EXERCISE OBJECTIVE -
Work out how many lines in the data that follows contain "coxcomb". Write nothing but the number.

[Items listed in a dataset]
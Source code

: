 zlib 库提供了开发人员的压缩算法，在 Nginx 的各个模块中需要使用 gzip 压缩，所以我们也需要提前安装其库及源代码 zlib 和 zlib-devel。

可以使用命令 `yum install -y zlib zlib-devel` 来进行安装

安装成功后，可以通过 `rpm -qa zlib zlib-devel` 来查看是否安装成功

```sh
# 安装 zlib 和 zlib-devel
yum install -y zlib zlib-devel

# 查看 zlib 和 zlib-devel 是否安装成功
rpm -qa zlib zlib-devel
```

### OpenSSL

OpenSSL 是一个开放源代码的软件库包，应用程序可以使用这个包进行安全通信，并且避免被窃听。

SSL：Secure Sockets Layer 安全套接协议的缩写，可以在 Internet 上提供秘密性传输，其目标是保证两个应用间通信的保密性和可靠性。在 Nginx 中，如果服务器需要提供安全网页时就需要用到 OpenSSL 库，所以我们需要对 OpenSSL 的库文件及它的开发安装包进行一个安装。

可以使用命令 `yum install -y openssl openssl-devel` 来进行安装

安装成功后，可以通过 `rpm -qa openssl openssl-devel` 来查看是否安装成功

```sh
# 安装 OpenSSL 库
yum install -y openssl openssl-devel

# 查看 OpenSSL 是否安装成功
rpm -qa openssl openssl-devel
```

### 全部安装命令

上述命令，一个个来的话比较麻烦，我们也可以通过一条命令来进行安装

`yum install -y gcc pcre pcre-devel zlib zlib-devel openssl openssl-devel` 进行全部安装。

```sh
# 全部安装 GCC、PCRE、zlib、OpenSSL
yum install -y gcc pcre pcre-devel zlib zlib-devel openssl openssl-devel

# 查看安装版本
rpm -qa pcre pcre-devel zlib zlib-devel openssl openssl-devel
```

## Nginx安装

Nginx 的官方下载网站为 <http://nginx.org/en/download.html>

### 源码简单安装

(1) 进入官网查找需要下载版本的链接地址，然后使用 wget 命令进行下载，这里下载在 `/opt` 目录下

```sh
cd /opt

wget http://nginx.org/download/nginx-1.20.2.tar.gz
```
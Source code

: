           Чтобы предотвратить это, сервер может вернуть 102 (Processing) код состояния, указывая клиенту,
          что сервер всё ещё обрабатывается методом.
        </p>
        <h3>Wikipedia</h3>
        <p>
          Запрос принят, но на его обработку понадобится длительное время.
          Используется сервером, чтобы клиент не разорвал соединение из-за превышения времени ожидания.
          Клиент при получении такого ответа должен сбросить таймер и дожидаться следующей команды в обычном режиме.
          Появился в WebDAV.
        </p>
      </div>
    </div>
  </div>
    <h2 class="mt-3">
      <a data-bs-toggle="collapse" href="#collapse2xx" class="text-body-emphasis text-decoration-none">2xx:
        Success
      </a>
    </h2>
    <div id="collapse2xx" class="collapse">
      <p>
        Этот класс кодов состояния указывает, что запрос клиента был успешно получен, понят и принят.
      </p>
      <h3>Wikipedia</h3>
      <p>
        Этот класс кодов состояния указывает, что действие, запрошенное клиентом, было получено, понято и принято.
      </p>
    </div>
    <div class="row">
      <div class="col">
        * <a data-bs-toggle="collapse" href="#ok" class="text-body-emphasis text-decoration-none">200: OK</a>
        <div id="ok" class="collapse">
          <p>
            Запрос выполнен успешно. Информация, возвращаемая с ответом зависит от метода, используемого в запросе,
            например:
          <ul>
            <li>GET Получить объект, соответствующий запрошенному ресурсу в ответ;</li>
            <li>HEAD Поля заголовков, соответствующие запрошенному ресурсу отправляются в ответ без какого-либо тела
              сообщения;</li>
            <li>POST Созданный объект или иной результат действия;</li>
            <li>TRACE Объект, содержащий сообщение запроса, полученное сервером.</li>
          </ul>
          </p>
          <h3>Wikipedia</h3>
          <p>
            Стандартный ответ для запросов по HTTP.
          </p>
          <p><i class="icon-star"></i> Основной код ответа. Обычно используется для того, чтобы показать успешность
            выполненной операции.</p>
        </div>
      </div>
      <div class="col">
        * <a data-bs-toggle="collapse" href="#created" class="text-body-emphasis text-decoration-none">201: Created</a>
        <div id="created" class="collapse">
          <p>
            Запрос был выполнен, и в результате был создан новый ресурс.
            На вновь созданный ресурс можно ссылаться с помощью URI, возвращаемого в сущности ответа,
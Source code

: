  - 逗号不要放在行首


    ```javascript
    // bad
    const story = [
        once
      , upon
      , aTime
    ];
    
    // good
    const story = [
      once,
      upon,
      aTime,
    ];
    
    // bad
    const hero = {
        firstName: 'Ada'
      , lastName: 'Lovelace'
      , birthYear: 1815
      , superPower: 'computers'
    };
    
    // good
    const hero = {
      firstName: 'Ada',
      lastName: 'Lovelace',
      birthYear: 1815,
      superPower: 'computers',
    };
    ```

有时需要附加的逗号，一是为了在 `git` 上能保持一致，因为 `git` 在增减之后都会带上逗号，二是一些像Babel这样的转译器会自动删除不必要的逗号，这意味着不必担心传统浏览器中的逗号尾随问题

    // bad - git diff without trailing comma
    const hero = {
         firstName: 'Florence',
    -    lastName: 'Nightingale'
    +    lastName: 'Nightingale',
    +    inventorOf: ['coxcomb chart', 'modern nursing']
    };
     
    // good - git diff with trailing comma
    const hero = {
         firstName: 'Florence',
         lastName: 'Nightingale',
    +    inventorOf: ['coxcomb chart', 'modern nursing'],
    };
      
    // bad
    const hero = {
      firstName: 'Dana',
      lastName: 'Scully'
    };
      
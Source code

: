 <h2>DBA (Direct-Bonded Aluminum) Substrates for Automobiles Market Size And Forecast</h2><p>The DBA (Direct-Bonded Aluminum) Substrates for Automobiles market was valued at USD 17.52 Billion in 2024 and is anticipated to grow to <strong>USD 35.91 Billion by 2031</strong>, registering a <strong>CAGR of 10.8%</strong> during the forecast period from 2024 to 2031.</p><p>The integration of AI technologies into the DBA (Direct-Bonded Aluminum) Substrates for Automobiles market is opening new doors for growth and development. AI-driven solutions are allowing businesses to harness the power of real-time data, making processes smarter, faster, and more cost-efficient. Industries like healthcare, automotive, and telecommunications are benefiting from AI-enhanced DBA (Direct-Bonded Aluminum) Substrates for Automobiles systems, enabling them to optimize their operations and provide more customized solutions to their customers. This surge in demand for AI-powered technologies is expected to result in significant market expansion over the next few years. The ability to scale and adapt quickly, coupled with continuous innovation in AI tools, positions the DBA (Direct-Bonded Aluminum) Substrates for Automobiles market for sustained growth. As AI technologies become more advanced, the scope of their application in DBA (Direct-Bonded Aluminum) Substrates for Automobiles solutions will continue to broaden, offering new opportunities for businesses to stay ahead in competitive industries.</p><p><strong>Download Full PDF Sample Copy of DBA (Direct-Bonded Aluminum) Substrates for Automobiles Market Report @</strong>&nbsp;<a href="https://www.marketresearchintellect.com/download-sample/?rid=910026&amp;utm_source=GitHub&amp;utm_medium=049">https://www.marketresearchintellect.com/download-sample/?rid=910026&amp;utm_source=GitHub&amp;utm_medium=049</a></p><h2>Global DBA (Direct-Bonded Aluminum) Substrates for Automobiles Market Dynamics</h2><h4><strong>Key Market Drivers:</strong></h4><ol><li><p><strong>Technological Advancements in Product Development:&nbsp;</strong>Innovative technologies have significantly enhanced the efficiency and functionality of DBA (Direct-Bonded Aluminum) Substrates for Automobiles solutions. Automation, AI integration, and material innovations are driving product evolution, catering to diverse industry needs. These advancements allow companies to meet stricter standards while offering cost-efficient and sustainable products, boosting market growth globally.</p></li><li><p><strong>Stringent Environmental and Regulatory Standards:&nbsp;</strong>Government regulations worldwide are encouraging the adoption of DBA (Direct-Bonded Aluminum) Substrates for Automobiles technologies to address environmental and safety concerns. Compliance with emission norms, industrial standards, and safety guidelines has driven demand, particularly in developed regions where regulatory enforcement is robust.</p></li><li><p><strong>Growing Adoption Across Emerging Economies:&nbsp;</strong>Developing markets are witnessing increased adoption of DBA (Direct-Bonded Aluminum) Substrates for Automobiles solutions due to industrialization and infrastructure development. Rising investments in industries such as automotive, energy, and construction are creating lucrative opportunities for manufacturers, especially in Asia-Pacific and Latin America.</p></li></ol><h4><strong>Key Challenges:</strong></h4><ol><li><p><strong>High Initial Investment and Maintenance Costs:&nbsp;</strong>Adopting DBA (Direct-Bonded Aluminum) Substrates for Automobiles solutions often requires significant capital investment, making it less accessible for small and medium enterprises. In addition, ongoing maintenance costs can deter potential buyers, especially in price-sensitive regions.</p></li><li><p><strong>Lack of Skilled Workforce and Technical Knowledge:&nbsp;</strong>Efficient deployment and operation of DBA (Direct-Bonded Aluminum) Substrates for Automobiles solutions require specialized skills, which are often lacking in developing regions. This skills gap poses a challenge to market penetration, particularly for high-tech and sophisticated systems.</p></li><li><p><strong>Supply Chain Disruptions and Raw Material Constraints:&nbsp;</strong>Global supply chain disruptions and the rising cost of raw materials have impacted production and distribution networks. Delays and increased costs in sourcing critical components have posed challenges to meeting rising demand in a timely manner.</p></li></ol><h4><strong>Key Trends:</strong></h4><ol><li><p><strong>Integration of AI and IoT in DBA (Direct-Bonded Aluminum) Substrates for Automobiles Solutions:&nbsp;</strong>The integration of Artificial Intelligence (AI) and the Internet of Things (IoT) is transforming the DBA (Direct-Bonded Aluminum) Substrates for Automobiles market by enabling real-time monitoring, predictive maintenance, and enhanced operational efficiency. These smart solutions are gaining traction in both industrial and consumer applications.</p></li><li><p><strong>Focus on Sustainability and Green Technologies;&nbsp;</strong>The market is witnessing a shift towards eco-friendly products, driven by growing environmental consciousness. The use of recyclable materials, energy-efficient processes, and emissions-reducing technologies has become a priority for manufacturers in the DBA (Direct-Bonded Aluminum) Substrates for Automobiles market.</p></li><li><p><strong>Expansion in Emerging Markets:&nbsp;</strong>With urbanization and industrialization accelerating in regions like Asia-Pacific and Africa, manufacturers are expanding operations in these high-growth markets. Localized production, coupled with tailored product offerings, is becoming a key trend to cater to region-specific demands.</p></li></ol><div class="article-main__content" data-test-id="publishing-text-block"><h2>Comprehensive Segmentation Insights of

ANSWER SECTION -
2